We live in southern Missouri in what’s called a “fly-over zone”, so the geese are frequent residents in transit. But we also have a fair smattering of other indigenous feathered friends. I see and hear them up in the trees all around me. Lovin’ it.
This morning, however, while sipping on my nice hot tea, from somewhere up there one of these little delights shared a greenish deposit. On me.
Still lovin’ it, just not that part.
Interestingly, one of my prayer activities on this morning was to pray for the coming together of the church in creative, non-traditional ways. I don’t mean “my” church; I mean God’s church. I don’t mind at all that we meet in different buildings or have different styles of worship music. I just can’t tolerate division, separatism, and selfish ambition—especially in myself.
Apparently, this was high on Jesus’ list of priorities also.
“I am praying not only for these disciples but also for all who will ever believe in me through their message. I pray that they will all be one, just as you and I are one—as you are in me, Father, and I am in you. And may they be in us so that the world will believe you sent me.”
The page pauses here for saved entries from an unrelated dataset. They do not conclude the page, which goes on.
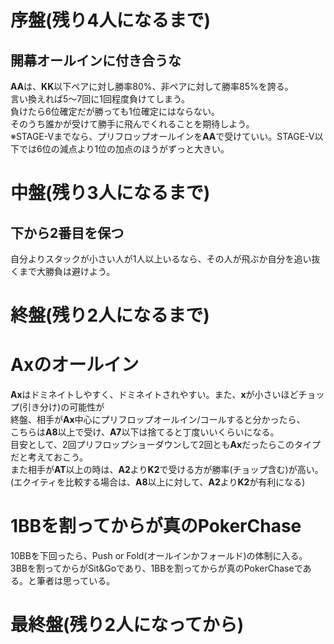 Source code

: # 序盤(残り4人になるまで)
## 開幕オールインに付き合うな
**AA**は、**KK**以下ペアに対し勝率80%、非ペアに対して勝率85%を誇る。  
言い換えれば5～7回に1回程度負けてしまう。  
負けたら6位確定だが勝っても1位確定にはならない。  
そのうち誰かが受けて勝手に飛んでくれることを期待しよう。  
※STAGE-Vまでなら、プリフロップオールインを**AA**で受けていい。STAGE-V以下では6位の減点より1位の加点のほうがずっと大きい。

# 中盤(残り3人になるまで)
## 下から2番目を保つ
自分よりスタックが小さい人が1人以上いるなら、その人が飛ぶか自分を追い抜くまで大勝負は避けよう。

# 終盤(残り2人になるまで)
# Axのオールイン
**Ax**はドミネイトしやすく、ドミネイトされやすい。また、**x**が小さいほどチョップ(引き分け)の可能性が  
終盤、相手が**Ax**中心にプリフロップオールイン/コールすると分かったら、  
こちらは**A8**以上で受け、**A7**以下は捨てると丁度いいくらいになる。  
目安として、2回プリフロップショーダウンして2回とも**Ax**だったらこのタイプだと考えておこう。  
また相手が**AT**以上の時は、**A2**より**K2**で受ける方が勝率(チョップ含む)が高い。  
(エクイティを比較する場合は、**A8**以上に対して、**A2**より**K2**が有利になる)  

# 1BBを割ってからが真のPokerChase
10BBを下回ったら、Push or Fold(オールインかフォールド)の体制に入る。  
3BBを割ってからがSit&Goであり、1BBを割ってからが真のPokerChaseである。と筆者は思っている。

# 最終盤(残り2人になってから)
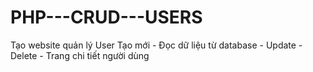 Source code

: # PHP---CRUD---USERS
Tạo website quản lý User
Tạo mới - Đọc dữ liệu từ database - Update - Delete - Trang chi tiết người dùng
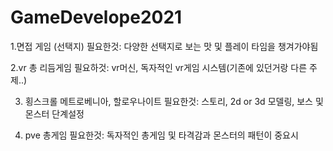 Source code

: # GameDevelope2021

1.면접 게임 (선택지)
필요한것: 다양한 선택지로 보는 맛 및 플레이 타임을 챙겨가야됨

2.vr 총 리듬게임
필요하것: vr머신, 독자적인 vr게임 시스템(기존에 있던거랑 다른 주제..)

3. 횡스크롤 메트로베니아, 할로우나이트
필요한것: 스토리, 2d or 3d 모델링, 보스 및 몬스터 단계설정 

4. pve 총게임
필요한것: 독자적인 총게임 및 타격감과 몬스터의 패턴이 중요시  
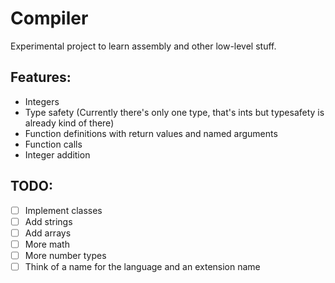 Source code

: # Compiler
Experimental project to learn assembly and other low-level stuff.

## Features:
- Integers
- Type safety (Currently there's only one type, that's ints but typesafety is already kind of there)
- Function definitions with return values and named arguments
- Function calls
- Integer addition
## TODO:
- [ ] Implement classes
- [ ] Add strings
- [ ] Add arrays
- [ ] More math
- [ ] More number types
- [ ] Think of a name for the language and an extension name
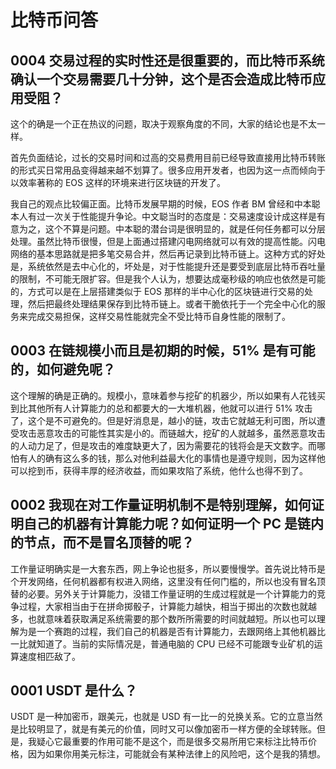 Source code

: # 比特币问答

## 0004 交易过程的实时性还是很重要的，而比特币系统确认一个交易需要几十分钟，这个是否会造成比特币应用受阻？

这个的确是一个正在热议的问题，取决于观察角度的不同，大家的结论也是不太一样。

首先负面结论，过长的交易时间和过高的交易费用目前已经导致直接用比特币转账的形式买日常用品变得越来越不划算了。很多应用开发者，也因为这一点而倾向于以效率著称的 EOS 这样的环境来进行区块链的开发了。

我自己的观点比较偏正面。比特币发展早期的时候，EOS 作者 BM 曾经和中本聪本人有过一次关于性能提升争论。中文聪当时的态度是：交易速度设计成这样是有意为之，这个不算是问题。中本聪的潜台词是很明显的，就是任何任务都可以分层处理。虽然比特币很慢，但是上面通过搭建闪电网络就可以有效的提高性能。闪电网络的基本思路就是把多笔交易合并，然后再记录到比特币链上。这种方式的好处是，系统依然是去中心化的，坏处是，对于性能提升还是要受到底层比特币吞吐量的限制，不可能无限扩容。但是我个人认为，想要达成毫秒级的响应也依然是可能的，方式可以是在上层搭建类似于 EOS 那样的半中心化的区块链进行交易的处理，然后把最终处理结果保存到比特币链上。或者干脆依托于一个完全中心化的服务来完成交易担保，这样交易性能就完全不受比特币自身性能的限制了。


## 0003 在链规模小而且是初期的时候，51% 是有可能的，如何避免呢？

这个理解的确是正确的。规模小，意味着参与挖矿的机器少，所以如果有人花钱买到比其他所有人计算能力的总和都要大的一大堆机器，他就可以进行 51% 攻击了，这个是不可避免的。但是好消息是，越小的链，攻击它就越无利可图，所以遭受攻击恶意攻击的可能性其实是小的。而链越大，挖矿的人就越多，虽然恶意攻击的人动力足了，但是攻击的难度缺更大了，因为需要花的钱将会是天文数字。而哪怕有人的确有这么多的钱，那么对他利益最大化的事情也是遵守规则，因为这样他可以挖到币，获得丰厚的经济收益，而如果攻陷了系统，他什么也得不到了。

## 0002 我现在对工作量证明机制不是特别理解，如何证明自己的机器有计算能力呢？如何证明一个 PC 是链内的节点，而不是冒名顶替的呢？

工作量证明确实是一大套东西，网上争论也挺多，所以要慢慢学。首先说比特币是个开发网络，任何机器都有权进入网络，这里没有任何门槛的，所以也没有冒名顶替的必要。另外关于计算能力，没错工作量证明的生成过程就是一个计算能力的竞争过程，大家相当由于在拼命掷骰子，计算能力越快，相当于掷出的次数也就越多，也就意味着获取满足系统需要的那个数所所需要的时间就越短。所以也可以理解为是一个赛跑的过程，我们自己的机器是否有计算能力，去跟网络上其他机器比一比就知道了。当前的实际情况是，普通电脑的 CPU 已经不可能跟专业矿机的运算速度相匹敌了。

## 0001 USDT 是什么？

USDT 是一种加密币，跟美元，也就是 USD 有一比一的兑换关系。它的立意当然是比较明显了，就是有美元的价值，同时又可以像加密币一样方便的全球转账。但是，我疑心它最重要的作用可能不是这个，而是很多交易所用它来标注比特币价格，因为如果你用美元标注，可能就会有某种法律上的风险吧，这个是我的猜想。
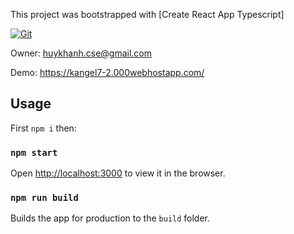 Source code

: This project was bootstrapped with [Create React App Typescript]

[![Git](https://app.soluble.cloud/api/v1/public/badges/bdd7f0cd-0c25-404b-9c53-0075b46e321b.svg?orgId=666444378491)](https://app.soluble.cloud/repos/details/github.com/ayoinc/clone-reales-real-estate?orgId=666444378491)  

Owner: huykhanh.cse@gmail.com

Demo: https://kangel7-2.000webhostapp.com/

## Usage

First `npm i` then:

### `npm start`

Open [http://localhost:3000](http://localhost:3000) to view it in the browser.

### `npm run build`

Builds the app for production to the `build` folder.
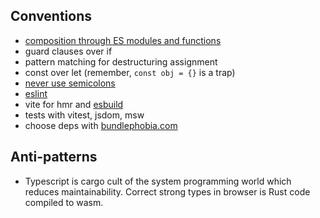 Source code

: ## Conventions

* [composition through ES modules and functions](https://dev.to/bytebodger/replacing-javascript-classes-with-the-module-design-pattern-48bl)
* guard clauses over if
* pattern matching for destructuring assignment
* const over let (remember, `const obj = {}` is a trap)
* [never use semicolons](https://feross.org/never-use-semicolons/)
* [eslint](/js/.eslintrc.json)
* vite for hmr and [esbuild](https://github.com/evanw/esbuild)
* tests with vitest, jsdom, msw
* choose deps with [bundlephobia.com](https://bundlephobia.com/)

## Anti-patterns

* Typescript is cargo cult of the system programming world which reduces maintainability. Correct strong types in browser is Rust code compiled to wasm.
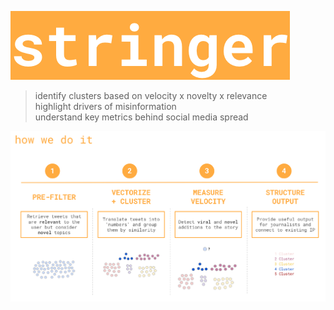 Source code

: ![Stringer](./images/stringer_logo.png)

> identify clusters based on velocity x novelty x relevance  
> highlight drivers of misinformation         
> understand key metrics behind social media spread

![How We Do It](./images/how_we_do_it.png)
In fact, it was so important to Him that He took it to the cross. Part of what He bore on His bleeding back as He marched to Golgatha was the necessary weight of oneness. And oneness is h-e-a-v-y. It is a burden that, truly, can only come through the ongoing power and work within each individual through the Holy Spirit. Interestingly, Satan concentrated a host of his evil minions against this strategy from the get-go, which in itself should make us sit up and take notice.
Secondly, as my good friend, Mike Hutchens, once so wisely observed: “unity does not mean unison”. Or like Bob says, “you don’t deduct points for style”. And Americans are, unfortunately, big on style…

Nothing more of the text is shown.